─── ENTRIES SHOWN ───

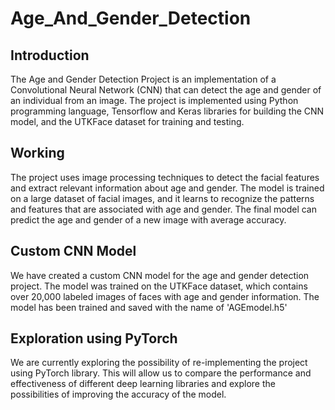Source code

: # Age_And_Gender_Detection

## Introduction
The Age and Gender Detection Project is an implementation of a Convolutional Neural Network (CNN) that can detect the age and gender of an individual from an image. The project is implemented using Python programming language, Tensorflow and Keras libraries for building the CNN model, and the UTKFace dataset for training and testing.

## Working
The project uses image processing techniques to detect the facial features and extract relevant information about age and gender. The model is trained on a large dataset of facial images, and it learns to recognize the patterns and features that are associated with age and gender. The final model can predict the age and gender of a new image with average accuracy.

## Custom CNN Model
We have created a custom CNN model for the age and gender detection project. The model was trained on the UTKFace dataset, which contains over 20,000 labeled images of faces with age and gender information. The model has been trained and saved with the name of 'AGEmodel.h5'

## Exploration using PyTorch
We are currently exploring the possibility of re-implementing the project using PyTorch library. This will allow us to compare the performance and effectiveness of different deep learning libraries and explore the possibilities of improving the accuracy of the model.
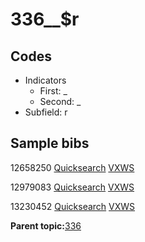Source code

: # 336\_\_$r

## Codes

-   Indicators
    -   First: \_
    -   Second: \_
-   Subfield: r

## Sample bibs

12658250 [Quicksearch](https://search.library.yale.edu/catalog/12658250) [VXWS](http://prodorbis.library.yale.edu:7014/vxws/GetHoldingsService?bibId=12658250)

12979083 [Quicksearch](https://search.library.yale.edu/catalog/12979083) [VXWS](http://prodorbis.library.yale.edu:7014/vxws/GetHoldingsService?bibId=12979083)

13230452 [Quicksearch](https://search.library.yale.edu/catalog/13230452) [VXWS](http://prodorbis.library.yale.edu:7014/vxws/GetHoldingsService?bibId=13230452)

**Parent topic:**[336](../../tags/336/336.md)

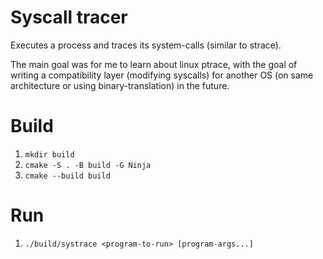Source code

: # Syscall tracer

Executes a process and traces its system-calls  (similar to strace).

The main goal was for me to learn about linux ptrace, with the goal of writing a compatibility layer (modifying syscalls) for another OS (on same architecture or using binary-translation) in the future.

# Build
1. `mkdir build`
2. `cmake -S . -B build -G Ninja`
3. `cmake --build build`

# Run
1. `./build/systrace <program-to-run> [program-args...]`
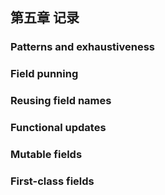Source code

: ## 第五章 记录

### Patterns and exhaustiveness

### Field punning

### Reusing field names

### Functional updates

### Mutable fields

### First-class fields
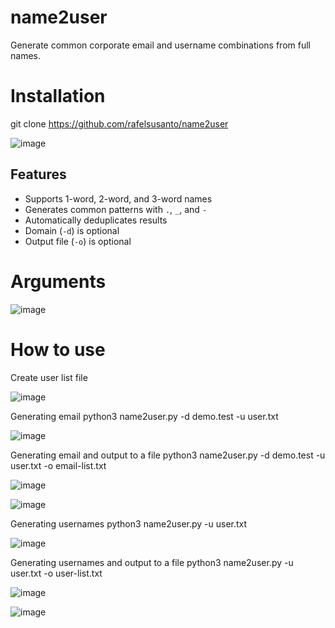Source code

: # name2user
Generate common corporate email and username combinations from full names.


# Installation
git clone https://github.com/rafelsusanto/name2user

![image](https://github.com/user-attachments/assets/b67dc8d1-f1f8-402f-8a8e-6706d4a40216)



## Features

- Supports 1-word, 2-word, and 3-word names
- Generates common patterns with `.`, `_`, and `-`
- Automatically deduplicates results
- Domain (`-d`) is optional
- Output file (`-o`) is optional

# Arguments

![image](https://github.com/user-attachments/assets/7d114134-68ee-4150-84a3-d560e9e0b677)

# How to use
Create user list file

![image](https://github.com/user-attachments/assets/5af99606-ed6c-43b8-a31d-36b8ae4467ed)

Generating email
python3 name2user.py -d demo.test -u user.txt

![image](https://github.com/user-attachments/assets/e1877f30-836e-44d2-ae65-b78a138913c7)


Generating email and output to a file
python3 name2user.py -d demo.test -u user.txt -o email-list.txt

![image](https://github.com/user-attachments/assets/1a077799-9928-483a-bcef-c0523aa91dde)

![image](https://github.com/user-attachments/assets/9a313c99-d6c4-4b7a-878d-03c5ac2e4676)


Generating usernames
python3 name2user.py -u user.txt

![image](https://github.com/user-attachments/assets/57b2f574-4650-4904-9f61-a11bcd8157a8)


Generating usernames and output to a file
python3 name2user.py -u user.txt -o user-list.txt

![image](https://github.com/user-attachments/assets/dd43400c-8073-404e-b725-8de933290357)

![image](https://github.com/user-attachments/assets/639f5aad-ad94-45fc-b06d-886c380bc736)




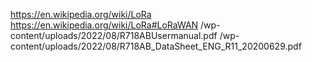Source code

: https://en.wikipedia.org/wiki/LoRa
https://en.wikipedia.org/wiki/LoRa#LoRaWAN
/wp-content/uploads/2022/08/R718ABUsermanual.pdf
/wp-content/uploads/2022/08/R718AB_DataSheet_ENG_R11_20200629.pdf

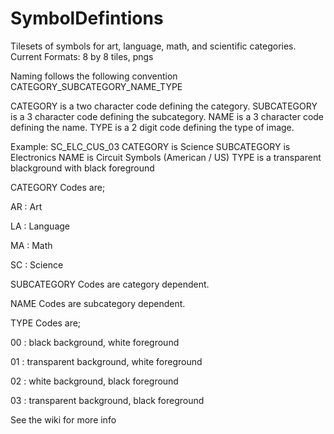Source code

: # SymbolDefintions
Tilesets of symbols for art, language, math, and scientific categories. 
Current Formats:  8 by 8 tiles, pngs

Naming follows the following convention
CATEGORY_SUBCATEGORY_NAME_TYPE


CATEGORY is a two character code defining the category.
SUBCATEGORY is a 3 character code defining the subcategory.
NAME is a 3 character code defining the name.
TYPE is a 2 digit code defining the type of image.

Example: SC_ELC_CUS_03
CATEGORY is Science
SUBCATEGORY is Electronics
NAME is Circuit Symbols (American / US)
TYPE is a transparent blackground with black foreground 

CATEGORY Codes are;

AR : Art

LA : Language

MA : Math

SC : Science

SUBCATEGORY Codes are category dependent.

NAME Codes are subcategory dependent.

TYPE Codes are;

00 : black background, white foreground

01 : transparent background, white foreground

02 : white background, black foreground

03 : transparent background, black foreground

See the wiki for more info
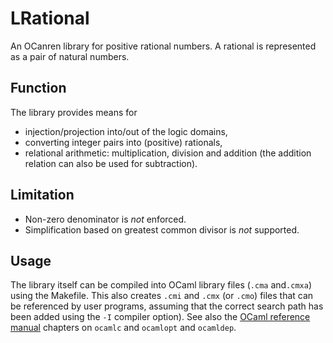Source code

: # LRational

An OCanren library for positive rational numbers. A rational is represented
 as a pair of natural numbers. 

## Function

The library provides means for

* injection/projection into/out of the logic domains,
* converting integer pairs into (positive) rationals,
* relational arithmetic: multiplication, division and  addition (the addition relation can also be used for subtraction).  

## Limitation

* Non-zero denominator is _not_ enforced.
* Simplification based on greatest common divisor is _not_ supported.

## Usage

The library itself can be compiled into OCaml library files (`.cma` and`.cmxa`) using the Makefile.
This also creates `.cmi` and `.cmx` (or `.cmo`) files that can be referenced by user programs, assuming
that the correct search path has been added using the `-I` compiler option). See also the
[OCaml reference manual](http://caml.inria.fr/pub/docs/manual-ocaml/index.html) chapters
on `ocamlc` and `ocamlopt` and `ocamldep`.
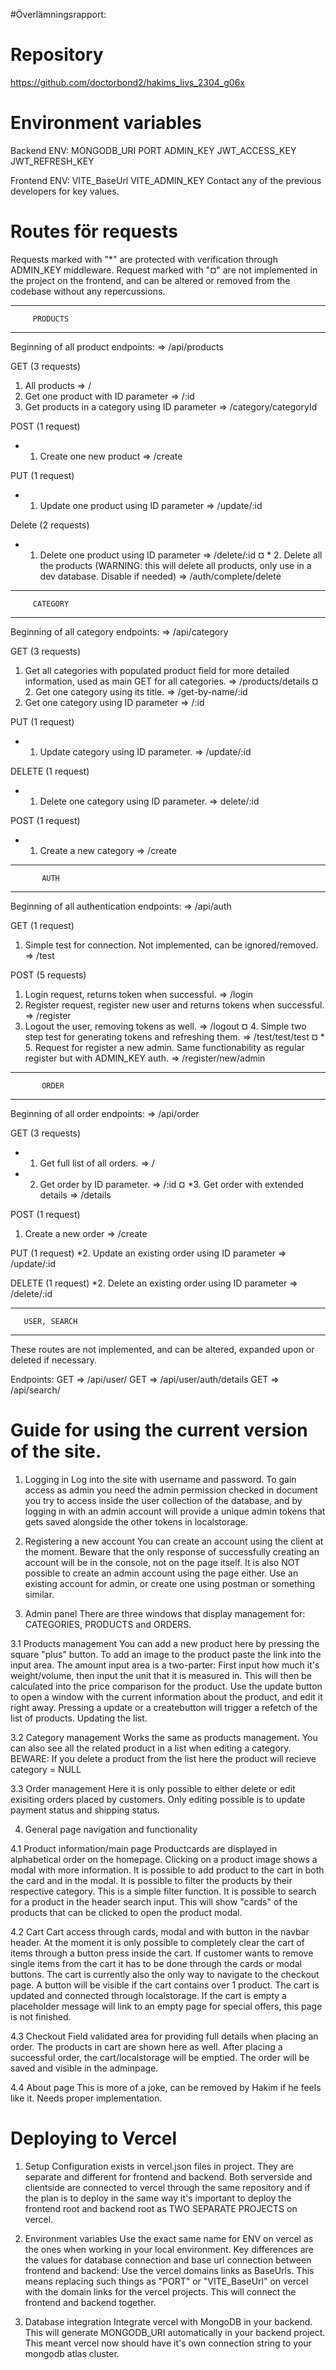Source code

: #Överlämningsrapport:


# Repository
https://github.com/doctorbond2/hakims_livs_2304_g06x

 
# Environment variables
Backend ENV:
 MONGODB_URI
 PORT
 ADMIN_KEY
 JWT_ACCESS_KEY
 JWT_REFRESH_KEY

Frontend ENV:
 VITE_BaseUrl
 VITE_ADMIN_KEY
 Contact any of the previous developers for key values.
 
# Routes för requests
Requests marked with "*" are protected with verification through ADMIN_KEY middleware.
Request marked with "¤" are not implemented in the project on the frontend, 
and can be altered or removed from the codebase without any repercussions.

--------------------------
         PRODUCTS 
--------------------------
Beginning of all product endpoints:
 => /api/products


GET (3 requests)
 1. All products 
 => /
 2. Get one product with ID parameter 
 => /:id
 3. Get products in a category using ID parameter
 => /category/categoryId
 
POST (1 request)
 * 1. Create one new product
 => /create

PUT (1 request)
 * 1. Update one product using ID parameter
 => /update/:id

Delete (2 requests)
 * 1. Delete one product using ID parameter
 => /delete/:id
 ¤ * 2. Delete all the products (WARNING: this will delete all products, only use in a dev database. Disable if needed) 
 => /auth/complete/delete
 
--------------------------
         CATEGORY
--------------------------
Beginning of all category endpoints:
 => /api/category

GET (3 requests)
 1. Get all categories with populated product field for more detailed information, used as main GET for all categories.
 => /products/details
 ¤ 2. Get one category using its title.
 => /get-by-name/:id
 3. Get one category using ID parameter
 => /:id


PUT (1 request)
 * 1. Update category using ID parameter.
 => /update/:id

DELETE (1 request)
 * 1. Delete one category using ID parameter.
 => delete/:id

POST (1 request)
 * 1. Create a new category
 => /create

--------------------------
           AUTH
--------------------------
Beginning of all authentication endpoints:
 => /api/auth

GET (1 request)
 1. Simple test for connection. Not implemented, can be ignored/removed.
 => /test

POST (5 requests)
 1. Login request, returns token when successful.
 => /login
 2. Register request, register new user and returns tokens when successful.
 => /register
 3. Logout the user, removing tokens as well.
 => /logout
 ¤ 4. Simple two step test for generating tokens and refreshing them.
 => /test/test/test
 ¤ * 5. Request for register a new admin. Same functionability as regular register but with ADMIN_KEY auth.
 => /register/new/admin

--------------------------
           ORDER
--------------------------
Beginning of all order endpoints:
 => /api/order

GET (3 requests)
 * 1. Get full list of all orders.
 => /
 * 2. Get order by ID parameter.
 => /:id
 ¤ *3. Get order with extended details
 => /details

POST (1 request)
 1. Create a new order
 => /create

PUT (1 request)
 *2. Update an existing order using ID parameter
 => /update/:id

DELETE (1 request)
 *2. Delete an existing order using ID parameter
 => /delete/:id

--------------------------
       USER, SEARCH 
--------------------------

These routes are not implemented, and can be altered, expanded upon or deleted if necessary.

Endpoints: 
GET => /api/user/
GET => /api/user/auth/details
GET => /api/search/

# Guide for using the current version of the site.

1. Logging in
 Log into the site with username and password. To gain access as admin you need the admin permission checked
 in document you try to access inside the user collection of the database, and by logging in with an admin account
 will provide a unique admin tokens that gets saved alongside the other tokens in localstorage.

2. Registering a new account
 You can create an account using the client at the moment. Beware that the only response of
 successfully creating an account will be in the console, not on the page itself.
 It is also NOT possible to create an admin account using the page either. Use an existing account for admin,
 or create one using postman or something similar.

3. Admin panel
 There are three windows that display management for: CATEGORIES, PRODUCTS and ORDERS.

 3.1 Products management
  You can add a new product here by pressing the square "plus" button. To add an image to the product paste the link into the input area.
  The amount input area is a two-parter: First input how much it's weight/volume, then input the unit
  that it is measured in. This will then be calculated into the price comparison for the product.
  Use the update button to open a window with the current information about the product, and edit it right away.
  Pressing a update or a createbutton will trigger a refetch of the list of products. Updating the list.

 3.2 Category management
  Works the same as products management. You can also see all the related product in a list when editing a category. 
  BEWARE: If you delete a product from the list here the product will recieve category = NULL
  
 3.3 Order management
  Here it is only possible to either delete or edit exisiting orders placed by customers.
  Only editing possible is to update payment status and shipping status.

4. General page navigation and functionality

 4.1 Product information/main page
  Productcards are displayed in alphabetical order on the homepage. Clicking on a product image shows a modal with more information.
  It is possible to add product to the cart in both the card and in the modal. It is possible to filter the products by their respective category. This is a simple filter function.
  It is possible to search for a product in the header search input. This will show "cards" of the products that can be clicked to open the product modal.

 4.2 Cart
  Cart access through cards, modal and with button in the navbar header. At the moment it is only possible to completely clear the cart of items through a button press inside the cart.
  If customer wants to remove single items from the cart it has to be done through the cards or modal buttons.
  The cart is currently also the only way to navigate to the checkout page. A button will be visible if the cart contains over 1 product.
  The cart is updated and connected through localstorage.
  If the cart is empty a placeholder message will link to an empty page for special offers, this page is not finished.

 4.3 Checkout
  Field validated area for providing full details when placing an order. The products in cart are shown here as well.
  After placing a successful order, the cart/localstorage will be emptied. The order will be saved and visible in the adminpage.

 4.4 About page
  This is more of a joke, can be removed by Hakim if he feels like it. Needs proper implementation.
  
# Deploying to Vercel

 1. Setup
  Configuration exists in vercel.json files in project. They are separate and different for frontend and backend. 
  Both serverside and clientside are connected to vercel through the same repository and if the plan is to deploy in the same way it's important to deploy the frontend root and backend root
  as TWO SEPARATE PROJECTS on vercel.

 2. Environment variables
  Use the exact same name for ENV on vercel as the ones when working in your local environment.
  Key differences are the values for database connection and base url connection between frontend and backend: Use the vercel domains links as BaseUrls. This means replacing such things
  as "PORT" or "VITE_BaseUrl" on vercel with the domain links for the vercel projects. This will connect the frontend and backend together.
  
 3. Database integration
  Integrate vercel with MongoDB in your backend. This will generate MONGODB_URI automatically in your backend project. This meant vercel now should have it's own connection string to your
  mongodb atlas cluster.
 
 

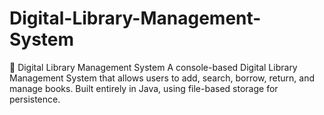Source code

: # Digital-Library-Management-System



📕 Digital Library Management System 
A console-based Digital Library Management System that allows users to add, search, borrow, return, and manage books. Built entirely in Java, using file-based storage for persistence.

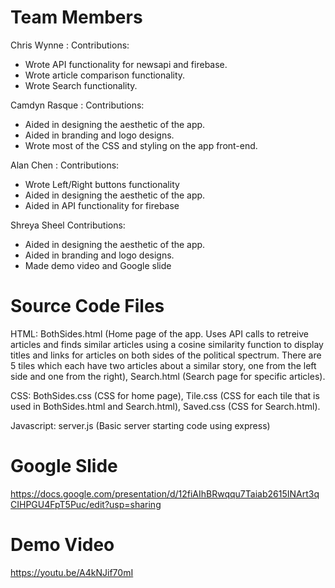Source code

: # Team Members 

Chris Wynne : 
Contributions: 
  - Wrote API functionality for newsapi and firebase.
  - Wrote article comparison functionality.
  - Wrote Search functionality. 


Camdyn Rasque :
Contributions: 
  - Aided in designing the aesthetic of the app.
  - Aided in branding and logo designs.
  - Wrote most of the CSS and styling on the app front-end.


Alan Chen :
Contributions: 
  - Wrote Left/Right buttons functionality
  - Aided in designing the aesthetic of the app.
  - Aided in API functionality for firebase


Shreya Sheel 
Contributions: 
  - Aided in designing the aesthetic of the app.
  - Aided in branding and logo designs.
  - Made demo video and Google slide 


# Source Code Files 

HTML: 
BothSides.html (Home page of the app. Uses API calls to retreive articles and finds similar articles using a cosine similarity function to display titles and links for articles on both sides of the political spectrum. There are 5 tiles which each have two articles about a similar story, one from the left side and one from the right),
Search.html (Search page for specific articles).

CSS: 
BothSides.css (CSS for home page),
Tile.css (CSS for each tile that is used in BothSides.html and Search.html),
Saved.css (CSS for Search.html).

Javascript: 
server.js (Basic server starting code using express)


# Google Slide 

https://docs.google.com/presentation/d/12fiAIhBRwqqu7Taiab2615INArt3qCIHPGU4FpT5Puc/edit?usp=sharing


# Demo Video 

https://youtu.be/A4kNJif70mI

───

== INSTRUCTIONS FOR THE TASK ==
Write down, word for word, the lines above from the one containing "that it is measured" through the one containing "The cart is currently", both ends included.

== ANSWER FOR THIS EXERCISE ==
  that it is measured in. This will then be calculated into the price comparison for the product.
  Use the update button to open a window with the current information about the product, and edit it right away.
  Pressing a update or a createbutton will trigger a refetch of the list of products. Updating the list.

 3.2 Category management
  Works the same as products management. You can also see all the related product in a list when editing a category. 
  BEWARE: If you delete a product from the list here the product will recieve category = NULL
  
 3.3 Order management
  Here it is only possible to either delete or edit exisiting orders placed by customers.
  Only editing possible is to update payment status and shipping status.

4. General page navigation and functionality

 4.1 Product information/main page
  Productcards are displayed in alphabetical order on the homepage. Clicking on a product image shows a modal with more information.
  It is possible to add product to the cart in both the card and in the modal. It is possible to filter the products by their respective category. This is a simple filter function.
  It is possible to search for a product in the header search input. This will show "cards" of the products that can be clicked to open the product modal.

 4.2 Cart
  Cart access through cards, modal and with button in the navbar header. At the moment it is only possible to completely clear the cart of items through a button press inside the cart.
  If customer wants to remove single items from the cart it has to be done through the cards or modal buttons.
  The cart is currently also the only way to navigate to the checkout page. A button will be visible if the cart contains over 1 product.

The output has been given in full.